Il caso: creazione di un balcone e rispetto della distanza con la sottostante finestra-veduta
Il proprietario di un lastrico solare decideva di realizzare una sopraelevazione con relativa realizzazione di balcone aggettante munito di sporti.
Il vicino, proprietario dell’abitazione sottostante al lastrico solare, lamentava il mancato rispetto delle distanze legali rispetto alla finestra-veduta sottostante al balcone.
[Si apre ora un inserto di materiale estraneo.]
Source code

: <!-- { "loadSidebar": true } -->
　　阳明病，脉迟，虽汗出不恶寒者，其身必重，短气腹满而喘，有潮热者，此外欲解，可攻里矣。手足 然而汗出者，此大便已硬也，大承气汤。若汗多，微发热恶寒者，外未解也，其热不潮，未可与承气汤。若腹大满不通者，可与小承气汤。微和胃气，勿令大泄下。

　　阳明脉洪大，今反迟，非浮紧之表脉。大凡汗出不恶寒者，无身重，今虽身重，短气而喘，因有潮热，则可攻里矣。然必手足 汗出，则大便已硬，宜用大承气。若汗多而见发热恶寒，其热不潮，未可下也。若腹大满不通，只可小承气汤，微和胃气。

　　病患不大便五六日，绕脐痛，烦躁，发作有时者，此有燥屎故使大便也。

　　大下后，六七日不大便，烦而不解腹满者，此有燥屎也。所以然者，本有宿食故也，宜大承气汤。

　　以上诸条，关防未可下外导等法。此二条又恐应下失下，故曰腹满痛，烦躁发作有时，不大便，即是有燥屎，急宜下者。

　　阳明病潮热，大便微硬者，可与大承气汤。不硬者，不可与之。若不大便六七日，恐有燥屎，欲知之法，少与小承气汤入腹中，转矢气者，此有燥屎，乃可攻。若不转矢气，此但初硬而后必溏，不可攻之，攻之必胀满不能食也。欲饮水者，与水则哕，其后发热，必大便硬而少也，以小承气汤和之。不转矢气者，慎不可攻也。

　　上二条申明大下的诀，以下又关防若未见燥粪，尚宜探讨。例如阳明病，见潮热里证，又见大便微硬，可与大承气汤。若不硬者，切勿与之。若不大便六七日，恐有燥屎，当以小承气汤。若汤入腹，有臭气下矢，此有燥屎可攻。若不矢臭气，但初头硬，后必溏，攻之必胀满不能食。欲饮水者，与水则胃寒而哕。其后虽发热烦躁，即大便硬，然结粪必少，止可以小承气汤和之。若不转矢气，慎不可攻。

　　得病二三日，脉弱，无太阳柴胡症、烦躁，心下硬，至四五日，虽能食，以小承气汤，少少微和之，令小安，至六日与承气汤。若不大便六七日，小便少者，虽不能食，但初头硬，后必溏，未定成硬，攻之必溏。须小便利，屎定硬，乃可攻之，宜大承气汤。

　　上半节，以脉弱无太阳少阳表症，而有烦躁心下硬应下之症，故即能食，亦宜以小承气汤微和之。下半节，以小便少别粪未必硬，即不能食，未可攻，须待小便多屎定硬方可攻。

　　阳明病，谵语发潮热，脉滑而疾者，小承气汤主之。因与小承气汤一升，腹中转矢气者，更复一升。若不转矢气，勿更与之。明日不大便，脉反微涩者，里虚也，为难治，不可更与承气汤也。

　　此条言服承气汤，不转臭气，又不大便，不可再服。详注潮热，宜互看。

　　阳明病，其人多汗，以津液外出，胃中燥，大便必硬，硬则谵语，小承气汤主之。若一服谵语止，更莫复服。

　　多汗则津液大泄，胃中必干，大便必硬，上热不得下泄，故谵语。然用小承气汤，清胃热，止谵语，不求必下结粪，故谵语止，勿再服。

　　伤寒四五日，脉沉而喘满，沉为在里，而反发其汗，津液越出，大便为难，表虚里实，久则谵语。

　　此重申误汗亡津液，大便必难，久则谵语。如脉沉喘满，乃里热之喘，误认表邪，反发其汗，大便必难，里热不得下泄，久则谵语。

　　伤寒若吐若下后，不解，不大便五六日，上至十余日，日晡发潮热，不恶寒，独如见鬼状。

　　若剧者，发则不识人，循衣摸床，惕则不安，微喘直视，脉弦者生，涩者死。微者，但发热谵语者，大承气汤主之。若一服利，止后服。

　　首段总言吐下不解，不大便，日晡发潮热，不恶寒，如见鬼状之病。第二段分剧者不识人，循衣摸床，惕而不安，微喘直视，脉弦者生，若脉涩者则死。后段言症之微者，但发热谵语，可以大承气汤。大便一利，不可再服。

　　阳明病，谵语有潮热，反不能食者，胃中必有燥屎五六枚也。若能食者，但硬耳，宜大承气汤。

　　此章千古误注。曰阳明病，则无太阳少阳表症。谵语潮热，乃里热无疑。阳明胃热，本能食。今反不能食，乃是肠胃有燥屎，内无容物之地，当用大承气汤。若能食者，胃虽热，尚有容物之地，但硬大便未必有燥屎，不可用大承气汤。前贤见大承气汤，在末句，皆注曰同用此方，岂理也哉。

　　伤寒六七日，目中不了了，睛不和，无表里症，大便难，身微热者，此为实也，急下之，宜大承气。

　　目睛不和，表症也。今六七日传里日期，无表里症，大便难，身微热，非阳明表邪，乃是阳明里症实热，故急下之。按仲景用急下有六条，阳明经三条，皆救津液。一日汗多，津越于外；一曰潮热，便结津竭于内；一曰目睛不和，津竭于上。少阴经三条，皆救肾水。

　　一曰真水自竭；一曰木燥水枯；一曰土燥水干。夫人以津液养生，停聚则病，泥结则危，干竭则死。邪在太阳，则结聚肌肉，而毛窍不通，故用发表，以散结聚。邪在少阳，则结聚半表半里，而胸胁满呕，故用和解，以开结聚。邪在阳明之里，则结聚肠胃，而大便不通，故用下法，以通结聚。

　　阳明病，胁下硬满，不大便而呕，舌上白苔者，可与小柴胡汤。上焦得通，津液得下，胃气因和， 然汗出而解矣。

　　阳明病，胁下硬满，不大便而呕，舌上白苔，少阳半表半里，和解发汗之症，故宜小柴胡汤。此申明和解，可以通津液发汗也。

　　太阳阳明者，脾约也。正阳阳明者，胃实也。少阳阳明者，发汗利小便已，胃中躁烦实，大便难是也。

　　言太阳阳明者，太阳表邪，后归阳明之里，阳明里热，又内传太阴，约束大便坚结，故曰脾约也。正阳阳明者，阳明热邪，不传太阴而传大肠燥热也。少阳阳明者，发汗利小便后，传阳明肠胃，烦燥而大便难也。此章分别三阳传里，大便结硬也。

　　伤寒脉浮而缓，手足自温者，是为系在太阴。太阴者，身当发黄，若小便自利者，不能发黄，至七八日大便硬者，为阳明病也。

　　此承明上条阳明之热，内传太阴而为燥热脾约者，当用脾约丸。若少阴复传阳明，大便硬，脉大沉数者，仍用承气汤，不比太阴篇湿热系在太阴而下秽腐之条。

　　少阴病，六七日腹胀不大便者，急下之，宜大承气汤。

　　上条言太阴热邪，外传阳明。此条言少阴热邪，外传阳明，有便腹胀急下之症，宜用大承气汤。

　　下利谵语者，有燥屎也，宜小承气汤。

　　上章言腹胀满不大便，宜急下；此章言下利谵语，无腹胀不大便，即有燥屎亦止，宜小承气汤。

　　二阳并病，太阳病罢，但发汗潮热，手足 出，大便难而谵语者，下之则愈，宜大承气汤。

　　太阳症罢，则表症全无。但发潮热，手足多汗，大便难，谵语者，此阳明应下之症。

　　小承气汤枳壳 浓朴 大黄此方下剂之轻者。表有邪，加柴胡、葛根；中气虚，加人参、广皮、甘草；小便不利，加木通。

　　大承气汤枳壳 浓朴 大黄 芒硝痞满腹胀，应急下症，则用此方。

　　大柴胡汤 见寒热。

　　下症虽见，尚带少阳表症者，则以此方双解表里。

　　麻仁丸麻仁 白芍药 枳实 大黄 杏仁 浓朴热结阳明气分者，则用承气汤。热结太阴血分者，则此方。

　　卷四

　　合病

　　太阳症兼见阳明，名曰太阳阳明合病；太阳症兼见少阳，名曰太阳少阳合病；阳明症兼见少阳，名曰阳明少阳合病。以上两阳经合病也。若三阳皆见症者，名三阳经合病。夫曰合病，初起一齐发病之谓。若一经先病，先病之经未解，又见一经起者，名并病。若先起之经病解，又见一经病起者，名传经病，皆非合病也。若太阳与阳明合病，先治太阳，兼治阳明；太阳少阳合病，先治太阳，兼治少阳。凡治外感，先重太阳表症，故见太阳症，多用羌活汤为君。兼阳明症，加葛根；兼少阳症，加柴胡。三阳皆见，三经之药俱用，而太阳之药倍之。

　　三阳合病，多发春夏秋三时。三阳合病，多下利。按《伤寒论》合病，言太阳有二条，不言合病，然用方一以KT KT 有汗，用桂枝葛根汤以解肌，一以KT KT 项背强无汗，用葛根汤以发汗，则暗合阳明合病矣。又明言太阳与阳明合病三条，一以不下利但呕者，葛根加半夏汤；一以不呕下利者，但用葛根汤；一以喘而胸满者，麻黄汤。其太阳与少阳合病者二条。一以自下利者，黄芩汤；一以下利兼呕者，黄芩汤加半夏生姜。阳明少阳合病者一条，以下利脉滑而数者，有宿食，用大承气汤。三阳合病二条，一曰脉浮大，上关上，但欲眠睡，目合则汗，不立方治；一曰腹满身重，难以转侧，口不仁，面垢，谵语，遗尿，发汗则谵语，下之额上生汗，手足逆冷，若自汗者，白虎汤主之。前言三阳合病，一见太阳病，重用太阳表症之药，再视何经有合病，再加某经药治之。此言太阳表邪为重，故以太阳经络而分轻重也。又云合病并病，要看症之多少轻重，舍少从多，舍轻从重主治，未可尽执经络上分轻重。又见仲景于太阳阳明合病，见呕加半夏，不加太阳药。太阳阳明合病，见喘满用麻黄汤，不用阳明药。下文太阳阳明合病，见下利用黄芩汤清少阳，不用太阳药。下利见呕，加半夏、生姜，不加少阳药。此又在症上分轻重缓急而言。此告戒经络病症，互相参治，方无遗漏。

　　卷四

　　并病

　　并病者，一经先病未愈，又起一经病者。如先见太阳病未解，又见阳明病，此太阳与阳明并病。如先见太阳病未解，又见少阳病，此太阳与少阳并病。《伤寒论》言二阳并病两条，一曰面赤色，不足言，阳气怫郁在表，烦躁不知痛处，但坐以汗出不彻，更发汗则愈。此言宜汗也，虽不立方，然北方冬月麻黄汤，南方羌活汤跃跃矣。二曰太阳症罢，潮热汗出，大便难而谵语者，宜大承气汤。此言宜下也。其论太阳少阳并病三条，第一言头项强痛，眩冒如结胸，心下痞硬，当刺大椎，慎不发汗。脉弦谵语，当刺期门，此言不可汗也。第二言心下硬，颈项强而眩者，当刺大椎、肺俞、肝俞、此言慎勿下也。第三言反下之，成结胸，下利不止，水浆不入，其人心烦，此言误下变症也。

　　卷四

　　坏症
La questione finiva in giudizio: prima presso il Tribunale e poi presso la Corte d’Appello. In particolare quest’ultima, a parere del vicino ricorrente:
- non aveva riconosciuto l’indennità di sopraelevazione prevista dall’art. 1127 c.c., sul presupposto che l’appellante, cui incombeva il relativo onere, non aveva fornito la prova della comproprietà della colonna d’aria soprastante il lastrico solare;
- aveva omesso l’applicazione dell’art. 907 c.c. in relazione al rispetto delle distanze legali delle costruzioni dalle vedute, non essendosi tenuto conto che ove la costruzione (nella cui nozione si sarebbe dovuto ricomprendere anche il balcone) risulti edificata a distanza inferiore a quella di tre metri prescritta dalla richiamata norma, la domanda di riduzione in pristino avrebbe dovuto essere accolta a prescindere da ogni valutazione in concreto se la costruzione stessa fosse o meno idonea ad impedire o ad ostacolare l’esercizio della veduta.
Il vicino decideva, quindi, di ricorrere in appello presso la Cassazione.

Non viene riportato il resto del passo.